En estos tiempos en que políticos mentirosos y megalómanos triunfan en las elecciones de diversos países, resulta necesario reflexionar sobre la verdad. No faltan quienes dicen que no hay verdades absolutas, que la verdad es relativa, poliédrica; afirmaciones estas que convierten la verdad en propiedad privada de personas exitosas, individuos tanto más más peligrosos por su personalidad narcisista que por su defensa de ideas o creencias. La mentira desbocada, la exageración, el insulto y la calumnia son parte de las convicciones y del éxito de cierto tipo de políticos. Ante la decepción por el lento ritmo de la democracia, el grito, la ofensa y la exhibición de fuerza se convierten en estímulos para votar. La apariencia brillante y terrible de los vencedores presentada por los medios de comunicación no es más que el reflejo de la despersonalización de las relaciones humanas y el anticipo de un futuro fracaso que tardará más o menos tiempo en llegar, pero que indefectiblemente llegará.
La historia que transmite la permanencia de lo humano es muy distinta de la adornada narrativa de los triunfadores, sean de la tendencia que sean.

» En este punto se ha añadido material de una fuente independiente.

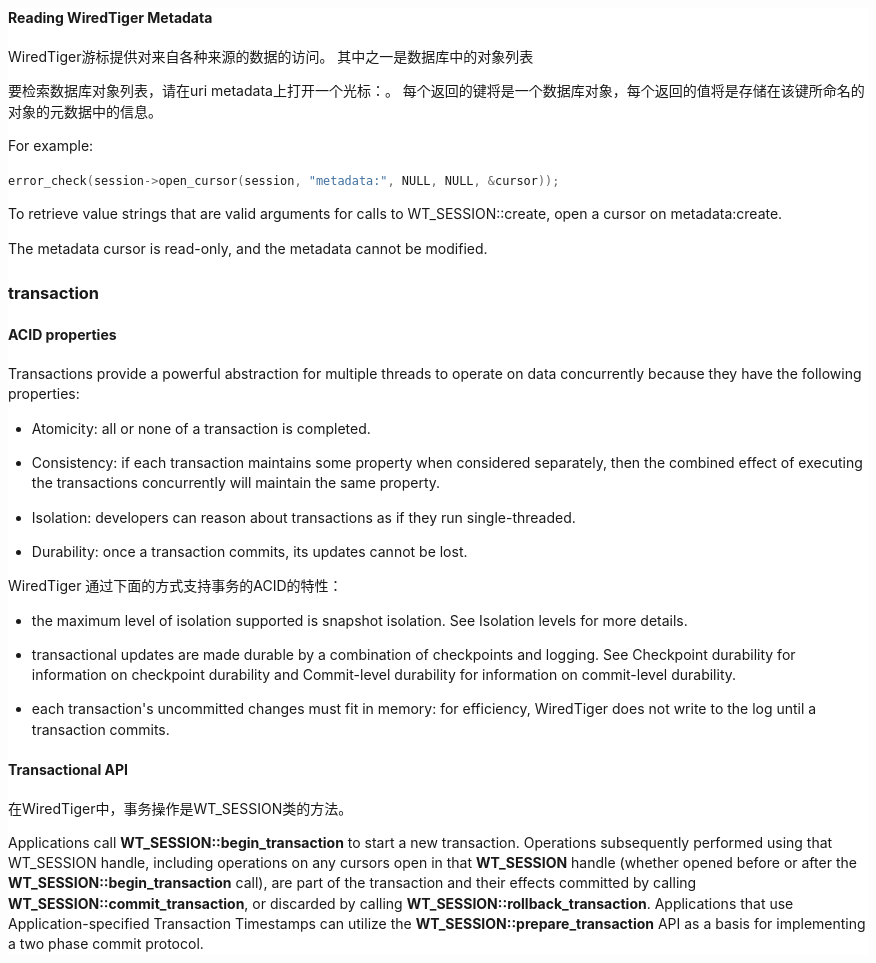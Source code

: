 #### Reading WiredTiger Metadata


WiredTiger游标提供对来自各种来源的数据的访问。 其中之一是数据库中的对象列表

要检索数据库对象列表，请在uri metadata上打开一个光标：。 每个返回的键将是一个数据库对象，每个返回的值将是存储在该键所命名的对象的元数据中的信息。


For example:

```cpp
error_check(session->open_cursor(session, "metadata:", NULL, NULL, &cursor));
```

To retrieve value strings that are valid arguments for calls to WT_SESSION::create, open a cursor on metadata:create.

The metadata cursor is read-only, and the metadata cannot be modified.


### transaction

#### ACID properties

Transactions provide a powerful abstraction for multiple threads to operate on data concurrently because they have the following properties:

- Atomicity: all or none of a transaction is completed.

- Consistency: if each transaction maintains some property when considered separately, then the combined effect of executing the transactions concurrently will maintain the same property.

- Isolation: developers can reason about transactions as if they run single-threaded.

- Durability: once a transaction commits, its updates cannot be lost.

WiredTiger 通过下面的方式支持事务的ACID的特性：

- the maximum level of isolation supported is snapshot isolation. See Isolation levels for more details.

- transactional updates are made durable by a combination of checkpoints and logging. See Checkpoint durability for information on checkpoint durability and Commit-level durability for information on commit-level durability.

- each transaction's uncommitted changes must fit in memory: for efficiency, WiredTiger does not write to the log until a transaction commits.

#### Transactional API

在WiredTiger中，事务操作是WT_SESSION类的方法。

Applications call **WT_SESSION::begin_transaction** to start a new transaction. Operations subsequently performed using that WT_SESSION handle, including operations on any cursors open in that **WT_SESSION** handle (whether opened before or after the **WT_SESSION::begin_transaction** call), are part of the transaction and their effects committed by calling **WT_SESSION::commit_transaction**, or discarded by calling **WT_SESSION::rollback_transaction**. Applications that use Application-specified Transaction Timestamps can utilize the **WT_SESSION::prepare_transaction** API as a basis for implementing a two phase commit protocol.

Aguantar al lado del sufrimiento ajeno, brindar ayuda, mantener la esperanza en un mundo más fraterno es coherente con la verdad de lo humano. Los antiguos profetas, aunque pasaran desapercibidos o fueran condenados en su época, conservan actualidad y continúan planteando desafíos. Los mártires salvadoreños dicen más sobre la esencia de lo humano que la espectacularidad de los triunfadores. Quienes reflexionan sobre la realidad a partir de la igual dignidad de la persona y la fraternidad universal aportan a la convivencia humana y construyen historia con mayor eficacia que aquellos que divinizan el poder o el dinero. Los que se identifican con las cosas que tienen terminan siendo dominados por ellas. Y al igual que las cosas, pierden significado con el paso del tiempo. Frente a los que desarrollan su personalidad desde la prepotencia y la riqueza, los mártires dan ejemplo de resistencia en el bien y brindan esperanza de un mundo más justo y humano.
La verdad hay que buscarla más allá del poder, del prestigio o del éxito. En la relación humana, en el diálogo, en el servicio y en la solidaridad con el sufrimiento ajeno se encuentra siempre más verdad que en la propaganda y la vanagloria del poder. Del recuerdo de las víctimas nace más verdad que de la admiración a los millonarios. En un mundo que privilegia y ensalza el poder y la fuerza bruta, es tarea de los ciudadanos darle continuidad al ansia de verdad que ha caracterizado a la humanidad desde sus inicios. En un tiempo en el que se creía más en la muerte del enemigo que en la fraternidad, los mártires de El Salvador, desde el cultivo del conocimiento y de la razón cordial y solidaria, impidieron que el poder oligopólico sobre las armas y el dinero se convirtiera en la única verdad.
Cuando la mentira, el lenguaje violento y el desprecio a los pobres triunfan en la política y arrastran tras de sí las esperanzas e ilusiones de muchos, la resistencia en la verdad de lo humano, en la fraternidad y la solidaridad es siempre camino seguro de superación. La manipulación de la verdad en favor de los poderosos, por más que se revista de oropeles, no resiste el paso del tiempo ni el contraste con la realidad. La mentira carece de solidez y no puede sustituir a la verdad en el largo plazo. El sufrimiento humano y la solidaridad con las víctimas son siempre verdad irrefutable y subversiva frente a quienes idolatran el poder, la riqueza y el liderazgo autoritario.